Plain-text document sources
□ □ □ □ □ □ □
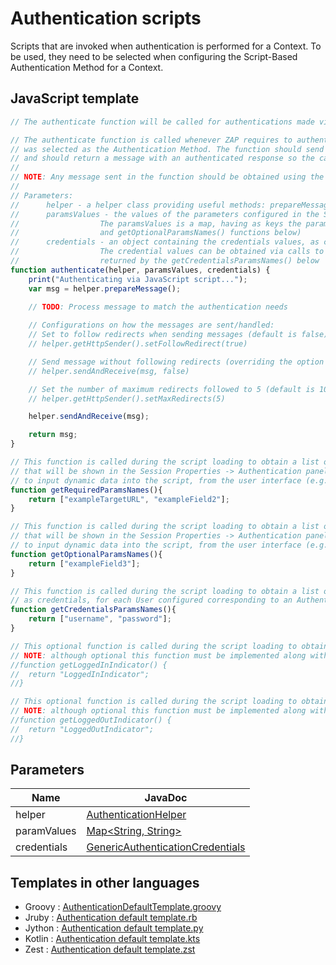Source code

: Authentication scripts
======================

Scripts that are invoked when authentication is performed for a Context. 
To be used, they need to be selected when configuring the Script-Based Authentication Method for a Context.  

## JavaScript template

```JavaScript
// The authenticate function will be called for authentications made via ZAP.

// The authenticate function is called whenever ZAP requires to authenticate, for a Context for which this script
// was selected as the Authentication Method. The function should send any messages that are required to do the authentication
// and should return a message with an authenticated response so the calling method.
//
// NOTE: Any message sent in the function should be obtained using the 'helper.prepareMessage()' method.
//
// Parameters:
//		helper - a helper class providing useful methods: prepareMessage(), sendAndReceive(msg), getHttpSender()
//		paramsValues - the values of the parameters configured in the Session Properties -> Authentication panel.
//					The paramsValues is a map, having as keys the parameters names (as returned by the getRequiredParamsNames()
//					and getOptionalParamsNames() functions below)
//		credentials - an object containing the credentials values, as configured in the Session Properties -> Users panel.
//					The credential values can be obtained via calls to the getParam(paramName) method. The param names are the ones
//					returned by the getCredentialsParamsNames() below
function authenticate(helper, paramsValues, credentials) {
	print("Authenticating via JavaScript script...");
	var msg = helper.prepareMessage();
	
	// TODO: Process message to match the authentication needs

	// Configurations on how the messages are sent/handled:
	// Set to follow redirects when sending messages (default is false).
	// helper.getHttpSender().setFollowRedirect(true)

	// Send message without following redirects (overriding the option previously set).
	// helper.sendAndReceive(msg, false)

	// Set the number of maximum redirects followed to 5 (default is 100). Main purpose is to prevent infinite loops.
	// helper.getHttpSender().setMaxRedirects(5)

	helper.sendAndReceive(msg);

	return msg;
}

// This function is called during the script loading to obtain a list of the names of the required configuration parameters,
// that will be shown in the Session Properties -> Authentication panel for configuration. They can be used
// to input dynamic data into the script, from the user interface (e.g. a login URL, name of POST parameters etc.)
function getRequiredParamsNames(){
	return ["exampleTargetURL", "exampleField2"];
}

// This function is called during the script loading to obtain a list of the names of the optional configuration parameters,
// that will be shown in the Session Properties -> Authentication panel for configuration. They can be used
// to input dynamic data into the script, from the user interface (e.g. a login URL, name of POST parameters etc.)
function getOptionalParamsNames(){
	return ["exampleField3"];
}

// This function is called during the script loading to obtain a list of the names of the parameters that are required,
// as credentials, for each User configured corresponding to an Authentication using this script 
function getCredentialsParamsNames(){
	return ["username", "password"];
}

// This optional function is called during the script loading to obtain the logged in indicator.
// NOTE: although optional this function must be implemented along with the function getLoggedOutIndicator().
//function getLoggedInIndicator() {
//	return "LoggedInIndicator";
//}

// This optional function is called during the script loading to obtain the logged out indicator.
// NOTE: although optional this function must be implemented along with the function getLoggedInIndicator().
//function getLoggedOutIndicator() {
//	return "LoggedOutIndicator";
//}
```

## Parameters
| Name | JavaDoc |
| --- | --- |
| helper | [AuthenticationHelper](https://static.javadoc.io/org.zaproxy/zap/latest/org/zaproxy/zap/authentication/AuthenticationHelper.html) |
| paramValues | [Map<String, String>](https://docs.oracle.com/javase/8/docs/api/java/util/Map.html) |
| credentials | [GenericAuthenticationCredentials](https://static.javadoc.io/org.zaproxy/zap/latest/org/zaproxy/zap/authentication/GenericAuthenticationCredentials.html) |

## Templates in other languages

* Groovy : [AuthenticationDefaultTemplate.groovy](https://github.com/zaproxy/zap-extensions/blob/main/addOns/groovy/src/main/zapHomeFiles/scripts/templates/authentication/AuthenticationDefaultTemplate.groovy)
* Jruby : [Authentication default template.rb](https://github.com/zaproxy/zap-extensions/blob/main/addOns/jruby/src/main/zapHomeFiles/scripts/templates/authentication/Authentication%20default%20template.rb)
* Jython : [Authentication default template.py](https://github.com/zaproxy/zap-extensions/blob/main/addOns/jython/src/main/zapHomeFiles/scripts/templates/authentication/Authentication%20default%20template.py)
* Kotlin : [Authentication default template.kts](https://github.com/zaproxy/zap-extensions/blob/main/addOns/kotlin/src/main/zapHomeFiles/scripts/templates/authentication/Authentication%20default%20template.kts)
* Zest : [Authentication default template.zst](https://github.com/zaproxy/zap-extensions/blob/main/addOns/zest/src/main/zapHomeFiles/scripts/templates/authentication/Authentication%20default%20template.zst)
□ □ □ □ □ □ □
### Exercise:
Whichever lines of the records above hold the word "implemented" should all be copied out.

### Task solution:
// NOTE: although optional this function must be implemented along with the function getLoggedOutIndicator().
// NOTE: although optional this function must be implemented along with the function getLoggedInIndicator().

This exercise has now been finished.